Table 10. The air-supply volume and the temperature-control curve.

Passenger Capacity N (People)	Air Output Q (m3/h)	Controlling Temperature tin (°C)
N < 60	3795	$t_{in}=0.369\times t_{out}-0.06\times N+16.004$
60 ≤ N < 176	$Q=-0.06\times N^2+50.2\times N+988.4$	$t_{in}=0.303\times t_{out}-0.011\times N+15.791$
N ≥ 176	8000	$t_{in}=0.3\times t_{out}-0.004\times N+14.959$

shows the governing equation for the volume of air supply and temperature of the air conditioners in subway trains that have a passenger capacity.
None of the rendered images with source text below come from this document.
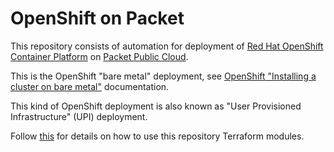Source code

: # OpenShift on Packet

This repository consists of automation for deployment of [Red Hat OpenShift Container Platform](https://www.openshift.com/products/container-platform) on [Packet Public Cloud](https://www.packet.com/cloud/).

This is the OpenShift "bare metal" deployment, see [OpenShift "Installing a cluster on bare metal"](https://docs.openshift.com/container-platform/4.4/installing/installing_bare_metal/installing-bare-metal.html#installation-infrastructure-user-infra_installing-bare-metal) documentation.

This kind of OpenShift deployment is also known as "User Provisioned Infrastructure" (UPI) deployment.

Follow [this](terraform/README.md) for details on how to use this repository Terraform modules.
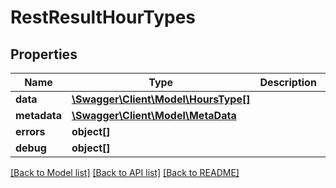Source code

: # RestResultHourTypes

## Properties

 Name         | Type                                                  | Description | Notes      
--------------|-------------------------------------------------------|-------------|------------
 **data**     | [**\Swagger\Client\Model\HoursType[]**](HoursType.md) |             | [optional] 
 **metadata** | [**\Swagger\Client\Model\MetaData**](MetaData.md)     |             | [optional] 
 **errors**   | **object[]**                                          |             | [optional] 
 **debug**    | **object[]**                                          |             | [optional] 

[[Back to Model list]](../../README.md#documentation-for-models) [[Back to API list]](../../README.md#documentation-for-api-endpoints) [[Back to README]](../../README.md)


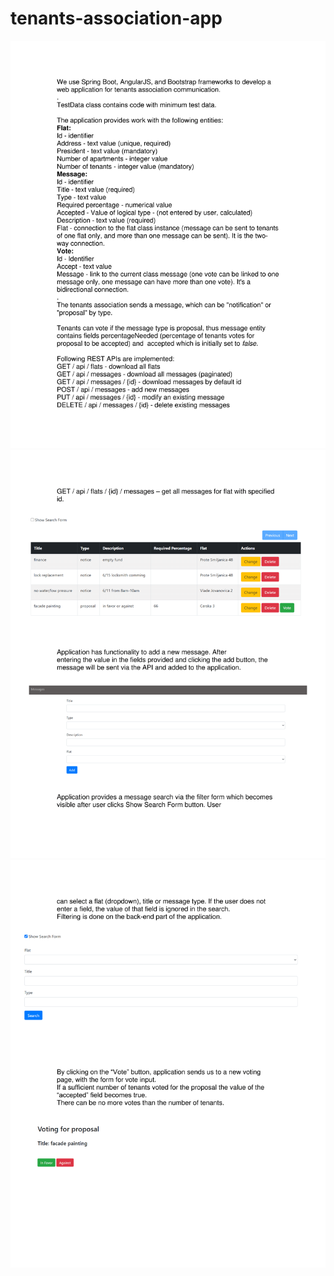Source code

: # tenants-association-app

<img src="images/Tenants association-1.png">
<img src="images/Tenants association-2.png">
<img src="images/Tenants association-3.png">
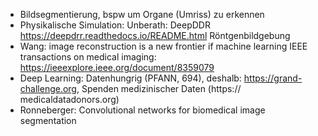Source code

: - Bildsegmentierung, bspw um Organe (Umriss) zu erkennen
- Physikalische Simulation: Unberath: DeepDDR https://deepdrr.readthedocs.io/README.html Röntgenbildgebung
- Wang: image reconstruction is a new frontier if machine learning IEEE transactions on medical imaging: https://ieeexplore.ieee.org/document/8359079
- Deep Learning: Datenhungrig (PFANN, 694), deshalb: https://grand-challenge.org, Spenden medizinischer Daten (https:// medicaldatadonors.org)
- Ronneberger: Convolutional networks for biomedical image segmentation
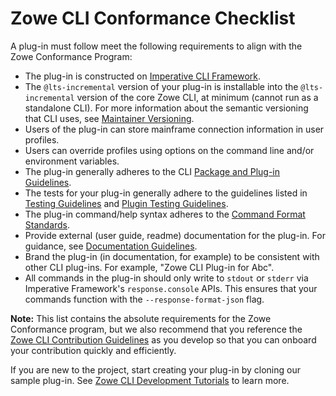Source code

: # Zowe CLI Conformance Checklist

A plug-in must follow meet the following requirements to align with the Zowe Conformance Program:

- The plug-in is constructed on [Imperative CLI Framework](https://github.com/zowe/imperative).
- The `@lts-incremental` version of your plug-in is installable into the `@lts-incremental` version of the core Zowe CLI, at minimum (cannot run as a standalone CLI). For more information about the semantic versioning that CLI uses, see [Maintainer Versioning](https://github.com/zowe/zowe-cli/blob/master/docs/MaintainerVersioning.md).
- Users of the plug-in can store mainframe connection information in user profiles.
- Users can override profiles using options on the command line and/or environment variables.
- The plug-in generally adheres to the CLI [Package and Plug-in Guidelines](https://github.com/zowe/zowe-cli/blob/master/docs/PackagesAndPluginGuidelines.md).
- The tests for your plug-in generally adhere to the guidelines listed in [Testing Guidelines](https://github.com/zowe/zowe-cli/blob/master/docs/TESTING.md) and [Plugin Testing Guidelines](https://github.com/zowe/zowe-cli/blob/master/docs/PluginTESTINGGuidelines.md). 
- The plug-in command/help syntax adheres to the [Command Format Standards](https://github.com/zowe/zowe-cli/blob/master/docs/CommandFormatStandards.md).
- Provide external (user guide, readme) documentation for the plug-in. For guidance, see [Documentation Guidelines](https://github.com/zowe/zowe-cli/blob/master/CONTRIBUTING.md#documentation-guidelines).
- Brand the plug-in (in documentation, for example) to be consistent with other CLI plug-ins. For example, "Zowe CLI Plug-in for Abc". 
- All commands in the plug-in should only write to `stdout` or `stderr` via Imperative Framework's `response.console` APIs. This ensures that your commands function with the `--response-format-json` flag. 

**Note:** This list contains the absolute requirements for the Zowe Conformance program, but we also recommend that you reference the [Zowe CLI Contribution Guidelines](https://github.com/zowe/zowe-cli/blob/conformance/CONTRIBUTING.md) as you develop so that you can onboard your contribution quickly and efficiently.

If you are new to the project, start creating your plug-in by cloning our sample plug-in. See [Zowe CLI Development Tutorials](https://zowe.github.io/docs-site/latest/extend/extend-cli/cli-devTutorials.html#getting-started) to learn more. 
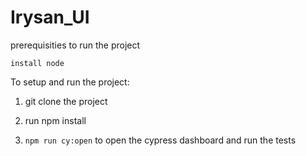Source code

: # Irysan_UI

prerequisities to run the project

    install node

To setup and run the project:

1. git clone the project

2. run npm install

3. `npm run cy:open` to open the cypress dashboard and run the tests



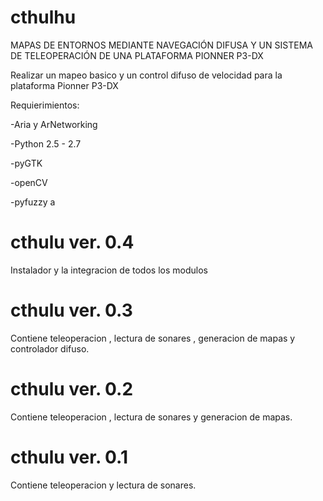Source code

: cthulhu
=======

MAPAS DE ENTORNOS MEDIANTE NAVEGACIÓN DIFUSA Y UN SISTEMA DE TELEOPERACIÓN DE UNA PLATAFORMA PIONNER P3-DX

Realizar un mapeo basico y un control difuso de velocidad para la plataforma Pionner P3-DX

Requierimientos:

-Aria y ArNetworking

-Python 2.5 - 2.7

-pyGTK

-openCV

-pyfuzzy a

cthulu ver. 0.4
===============

Instalador y la integracion de todos los modulos

cthulu ver. 0.3
===============

Contiene teleoperacion , lectura de sonares , generacion de mapas y controlador difuso.

cthulu ver. 0.2
===============

Contiene teleoperacion , lectura de sonares y generacion de mapas.

cthulu ver. 0.1
===============

Contiene teleoperacion y lectura de sonares.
As a result of the control curve proposed in this paper for air-supply volume and temperature, it becomes possible to adjust the air-supply volume and temperature in real time in response to changes in passenger capacity, improve the human body’s thermal comfort in the vehicle, and reduce air-conditioning energy consumption. During real vehicle regulation, the air volume should be regulated first according to the number of passengers, and then the temperature should be further regulated. By reducing air-supply volume and duct resistance, excessive cooling output is avoided, and fan energy consumption is reduced. The method is currently being tested for use in subways.